(Information given)

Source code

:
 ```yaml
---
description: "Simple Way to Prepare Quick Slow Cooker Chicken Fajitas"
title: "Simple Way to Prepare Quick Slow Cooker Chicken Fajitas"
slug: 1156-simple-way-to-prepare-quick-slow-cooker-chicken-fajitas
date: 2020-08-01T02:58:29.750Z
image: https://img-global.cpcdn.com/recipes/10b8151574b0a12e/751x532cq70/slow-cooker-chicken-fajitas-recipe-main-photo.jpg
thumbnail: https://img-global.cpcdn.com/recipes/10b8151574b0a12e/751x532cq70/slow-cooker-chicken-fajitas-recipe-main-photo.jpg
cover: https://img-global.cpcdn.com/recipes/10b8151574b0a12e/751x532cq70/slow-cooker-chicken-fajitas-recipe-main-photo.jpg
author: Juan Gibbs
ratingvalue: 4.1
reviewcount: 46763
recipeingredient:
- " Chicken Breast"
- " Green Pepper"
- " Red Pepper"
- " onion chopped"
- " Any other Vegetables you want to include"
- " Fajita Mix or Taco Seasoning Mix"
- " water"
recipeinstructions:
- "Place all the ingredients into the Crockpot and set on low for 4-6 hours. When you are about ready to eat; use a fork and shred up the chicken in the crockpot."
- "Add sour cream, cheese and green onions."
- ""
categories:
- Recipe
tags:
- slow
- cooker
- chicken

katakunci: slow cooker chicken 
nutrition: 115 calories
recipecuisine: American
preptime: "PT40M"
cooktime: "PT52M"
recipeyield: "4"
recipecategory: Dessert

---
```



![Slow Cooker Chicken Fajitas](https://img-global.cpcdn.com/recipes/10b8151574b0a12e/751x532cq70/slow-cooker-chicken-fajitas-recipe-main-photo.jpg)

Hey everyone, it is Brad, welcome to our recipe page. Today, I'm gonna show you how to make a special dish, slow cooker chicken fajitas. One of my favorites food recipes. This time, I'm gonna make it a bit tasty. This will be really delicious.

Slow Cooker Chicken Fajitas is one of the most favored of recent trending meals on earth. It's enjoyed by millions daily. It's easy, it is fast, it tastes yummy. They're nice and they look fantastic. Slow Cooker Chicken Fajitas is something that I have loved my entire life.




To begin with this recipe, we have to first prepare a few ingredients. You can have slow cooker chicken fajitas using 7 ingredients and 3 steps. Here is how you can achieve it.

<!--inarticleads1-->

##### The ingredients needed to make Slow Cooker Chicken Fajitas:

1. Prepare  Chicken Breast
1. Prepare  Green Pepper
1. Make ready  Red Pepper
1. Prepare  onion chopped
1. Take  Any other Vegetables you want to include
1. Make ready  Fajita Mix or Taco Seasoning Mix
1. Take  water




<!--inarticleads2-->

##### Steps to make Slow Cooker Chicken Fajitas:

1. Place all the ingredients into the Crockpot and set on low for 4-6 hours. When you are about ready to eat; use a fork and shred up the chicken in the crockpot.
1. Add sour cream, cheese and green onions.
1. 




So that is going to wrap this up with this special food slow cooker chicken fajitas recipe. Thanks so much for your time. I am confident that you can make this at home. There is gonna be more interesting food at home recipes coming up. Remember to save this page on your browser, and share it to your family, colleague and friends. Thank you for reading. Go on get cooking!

(End Information given)

#### [What is required]
For this exercise, find all lines in the records containing the word "include" and copy them.

#### [Answer area]
- " Any other Vegetables you want to include"
1. Take  Any other Vegetables you want to include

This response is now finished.